The schooner the Emily Reed, carrying 2,110 tons of coal, set sail from New South Wales, Australia, and headed to Bristol Bay, Alaska, in 1907. But she never reached her destination.
Instead, on Valentine’s Day, 1908, she capsized on Rockaway Beach. And, 111 years later, parts of the ship remain.
Documentary photographer Don Best has been fascinated with the shipwreck since his parents took him as an 18-month-old child in the mid-1940s to see the ship’s “rib cage” lying on the beach, uncovered by shifting sands.
“We know there are at least four sections of the ship in different sections of Rockaway Beach,” Best told an audience at the Cannon Beach History Center.
The Feb. 7 lecture was the second in a series offered by the history center.

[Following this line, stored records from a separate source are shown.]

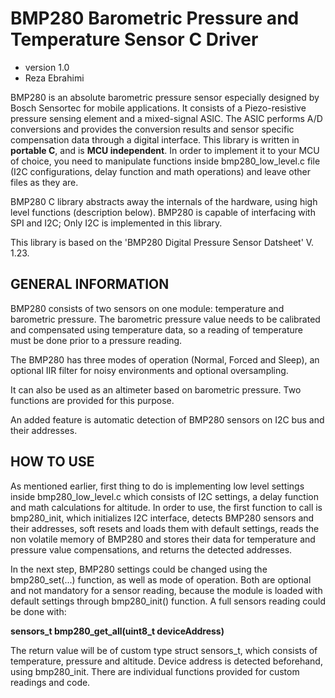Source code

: # BMP280 Barometric Pressure and Temperature Sensor C Driver
* version 1.0
* Reza Ebrahimi

BMP280 is an absolute barometric pressure sensor especially designed by Bosch Sensortec for mobile applications. It consists of a Piezo-resistive pressure sensing element and a mixed-signal ASIC. The ASIC performs A/D conversions and provides the conversion results and sensor specific compensation data through a digital interface. This library is written in **portable C**, and is **MCU independent**. In order to implement it to your MCU of choice, you need to manipulate functions inside bmp280_low_level.c file (I2C configurations, delay function and math operations) and leave other files as they are.

BMP280 C library abstracts away the internals of the hardware, using high level functions (description below). BMP280 is capable of interfacing with SPI and I2C; Only I2C is implemented in this library.

This library is based on the 'BMP280 Digital Pressure Sensor Datsheet' V. 1.23.

## GENERAL INFORMATION

BMP280 consists of two sensors on one module: temperature and barometric pressure. The barometric pressure value needs to be calibrated and compensated using temperature data, so a reading of temperature must be done prior to a pressure reading.

The BMP280 has three modes of operation (Normal, Forced and Sleep), an optional IIR filter for noisy environments and optional oversampling.

It can also be used as an altimeter based on barometric pressure. Two functions are provided for this purpose.

An added feature is automatic detection of BMP280 sensors on I2C bus and their addresses.

## HOW TO USE

As mentioned earlier, first thing to do is implementing low level settings inside bmp280_low_level.c which consists of I2C settings, a delay function and math calculations for altitude. In order to use, the first function to call is bmp280_init, which initializes I2C interface, detects BMP280 sensors and their addresses, soft resets and loads them with default settings, reads the non volatile memory of BMP280 and stores their data for temperature and pressure value compensations, and returns the detected addresses.

In the next step, BMP280 settings could be changed using the bmp280_set(...) function, as well as mode of operation. Both are optional and not mandatory for a sensor reading, because the module is loaded with default settings through bmp280_init() function.
A full sensors reading could be done with:

**sensors_t bmp280_get_all(uint8_t deviceAddress)**

The return value will be of custom type struct sensors_t, which consists of temperature, pressure and altitude. Device address is detected beforehand, using bmp280_init. There are individual functions provided for custom readings and code.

The area where the ship ran aground was known as Garibaldi Beach. “It was an isolated beach,” Best said. “There were no roads, nothing there. Just a few homesteaders lived in that area.”

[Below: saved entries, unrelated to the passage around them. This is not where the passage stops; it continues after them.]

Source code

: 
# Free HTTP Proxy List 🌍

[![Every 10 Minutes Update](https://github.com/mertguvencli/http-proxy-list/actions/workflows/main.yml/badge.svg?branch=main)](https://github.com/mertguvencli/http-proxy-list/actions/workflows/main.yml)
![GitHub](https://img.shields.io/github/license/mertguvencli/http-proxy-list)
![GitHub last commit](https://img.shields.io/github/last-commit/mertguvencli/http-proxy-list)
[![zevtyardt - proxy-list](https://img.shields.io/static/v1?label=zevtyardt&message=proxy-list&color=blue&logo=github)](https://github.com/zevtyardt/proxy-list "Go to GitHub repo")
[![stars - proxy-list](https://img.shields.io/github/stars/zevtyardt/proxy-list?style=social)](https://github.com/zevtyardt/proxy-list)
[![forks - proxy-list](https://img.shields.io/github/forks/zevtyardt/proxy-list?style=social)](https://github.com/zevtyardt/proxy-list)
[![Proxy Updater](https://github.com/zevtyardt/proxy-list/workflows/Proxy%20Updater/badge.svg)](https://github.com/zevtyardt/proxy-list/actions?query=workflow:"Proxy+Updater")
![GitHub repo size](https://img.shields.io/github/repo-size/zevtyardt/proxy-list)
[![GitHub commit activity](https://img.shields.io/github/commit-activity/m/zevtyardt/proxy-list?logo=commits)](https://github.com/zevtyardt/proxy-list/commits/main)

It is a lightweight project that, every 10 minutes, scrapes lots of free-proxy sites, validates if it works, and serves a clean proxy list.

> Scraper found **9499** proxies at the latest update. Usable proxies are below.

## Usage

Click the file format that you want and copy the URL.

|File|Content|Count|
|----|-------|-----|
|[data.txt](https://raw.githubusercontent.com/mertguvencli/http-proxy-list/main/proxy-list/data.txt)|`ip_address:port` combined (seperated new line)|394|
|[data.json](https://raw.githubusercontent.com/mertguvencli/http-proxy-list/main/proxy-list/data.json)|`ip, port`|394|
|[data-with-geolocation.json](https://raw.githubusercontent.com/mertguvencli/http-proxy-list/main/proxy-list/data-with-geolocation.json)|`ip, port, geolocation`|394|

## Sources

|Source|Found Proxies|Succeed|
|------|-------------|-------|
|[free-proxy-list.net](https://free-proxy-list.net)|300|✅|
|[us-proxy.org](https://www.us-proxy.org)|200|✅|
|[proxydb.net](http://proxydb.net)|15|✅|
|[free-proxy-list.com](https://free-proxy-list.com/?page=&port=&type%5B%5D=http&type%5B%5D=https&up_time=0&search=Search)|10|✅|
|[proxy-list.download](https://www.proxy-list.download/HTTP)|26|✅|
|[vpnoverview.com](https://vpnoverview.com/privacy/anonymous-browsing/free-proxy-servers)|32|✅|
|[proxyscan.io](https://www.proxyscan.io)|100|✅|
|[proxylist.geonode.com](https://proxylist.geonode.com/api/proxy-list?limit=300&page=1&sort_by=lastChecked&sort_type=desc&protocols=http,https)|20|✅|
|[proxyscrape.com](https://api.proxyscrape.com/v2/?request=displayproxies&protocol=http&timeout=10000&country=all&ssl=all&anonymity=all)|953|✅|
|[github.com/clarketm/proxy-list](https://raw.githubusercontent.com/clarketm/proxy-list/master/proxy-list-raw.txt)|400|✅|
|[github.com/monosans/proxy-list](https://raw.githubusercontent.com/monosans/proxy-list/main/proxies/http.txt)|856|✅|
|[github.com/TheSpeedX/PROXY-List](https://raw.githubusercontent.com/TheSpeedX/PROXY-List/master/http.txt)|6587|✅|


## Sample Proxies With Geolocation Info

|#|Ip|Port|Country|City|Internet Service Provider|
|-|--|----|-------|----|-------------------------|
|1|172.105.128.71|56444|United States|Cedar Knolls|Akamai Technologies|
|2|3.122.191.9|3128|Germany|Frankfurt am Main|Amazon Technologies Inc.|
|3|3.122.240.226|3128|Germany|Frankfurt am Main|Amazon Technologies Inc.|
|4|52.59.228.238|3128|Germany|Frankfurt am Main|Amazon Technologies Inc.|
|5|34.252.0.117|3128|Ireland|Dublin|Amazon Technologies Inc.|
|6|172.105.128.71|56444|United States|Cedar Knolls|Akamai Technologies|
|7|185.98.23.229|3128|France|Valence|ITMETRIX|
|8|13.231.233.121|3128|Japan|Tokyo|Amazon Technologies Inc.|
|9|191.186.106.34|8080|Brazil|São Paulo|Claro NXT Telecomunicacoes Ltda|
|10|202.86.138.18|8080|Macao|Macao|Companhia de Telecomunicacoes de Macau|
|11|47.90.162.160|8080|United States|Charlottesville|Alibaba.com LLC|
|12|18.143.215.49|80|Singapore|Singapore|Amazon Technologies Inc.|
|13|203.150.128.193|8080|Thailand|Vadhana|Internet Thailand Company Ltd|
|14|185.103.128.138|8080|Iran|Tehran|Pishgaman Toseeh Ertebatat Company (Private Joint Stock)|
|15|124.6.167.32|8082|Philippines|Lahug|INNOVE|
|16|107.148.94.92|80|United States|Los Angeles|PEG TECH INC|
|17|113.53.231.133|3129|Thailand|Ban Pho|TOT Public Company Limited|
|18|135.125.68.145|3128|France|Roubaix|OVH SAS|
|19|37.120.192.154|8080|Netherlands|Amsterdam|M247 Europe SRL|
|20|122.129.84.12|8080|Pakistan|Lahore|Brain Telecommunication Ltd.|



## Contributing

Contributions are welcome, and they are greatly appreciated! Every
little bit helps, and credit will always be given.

Built in 1880, in Waldoboro, Maine, the ship measured 209 feet long, 40 feet wide and 24 feet deep. Clad underneath with copper sheathing, the Emily Reed was one of the fastest ships of its size, Best said.
By the time she made the trip from Australia, the ship was 28 years old. “She was an old girl,” Best said. “She had been through a lot of storms.”
It was 102 days out from Australia, a month overdue by the time it reached the Oregon coast. While sailing in rain and dense fog at 1 a.m. Feb. 14, 1908, she ran aground.
“She was sailing north past the Tillamook area and was getting close in,” Best said. “The captain thought he was 60 miles out. He made a right turn because he thought he was at the latitude for the Tillamook Rock Light House.”
As soon as it turned, it slammed into the beach at high tide. The whole bow broke off, and the ship listed to the left.
One lifeboat went over the side, and four crewmen jumped into it. “Big high breakers turned it over, and they all drowned,” Best said.
A second lifeboat reached Neah Bay, 200 miles north, with the first mate, two crewmen and the body of the cook, who died on the way.
Altogether eight seamen died and three survived. The captain and his wife survived after jumping from the ship into knee-high water the day after the wreck.
Best read a newspaper story, published in 1953, in which the writer who had witnessed the shipwreck at the time, told of a coal pile two stories high on the ship’s remains and “great quantities of coal strewn on the beach.”
“It was a scene I shall never forget,” the writer continued. “Tons and tons of coal piled high in the surf. Everywhere was wreckage.”
The shipwreck now rests 35 paces in front of the Silver Sands Hotel in Rockaway. As a child, Best, who lived nearby, would scramble on the ship’s rib cage – consisting of 150 oak timbers — when it was exposed.
In 1951 when he was 8, he discovered an air pocket under the rib cage and explored what was left of the ship’s interior.
“I’m on my belly, and I can’t raise my head, and I’m thinking, ‘No one has seen this side of the ship since 1908,’” Best said.
He found the ship’s whistle, which he blew to begin his lecture. The shrill, loud whistle would have been heard all over the long ship, Best said.
As he grew up, Best continued to research the ship’s history and is now an authority on the shipwreck of the Emily Reed. His photos, collected news stories and artifacts are included in his lectures, which he sprinkles liberally with humor and spontaneous comments.
His enthusiasm for discussing the shipwreck engaged the audience that packed the history center.
“I didn’t script this out,” Best explained about his unstructured presentation, “because I want to be just as excited as you about what comes out of my mouth.”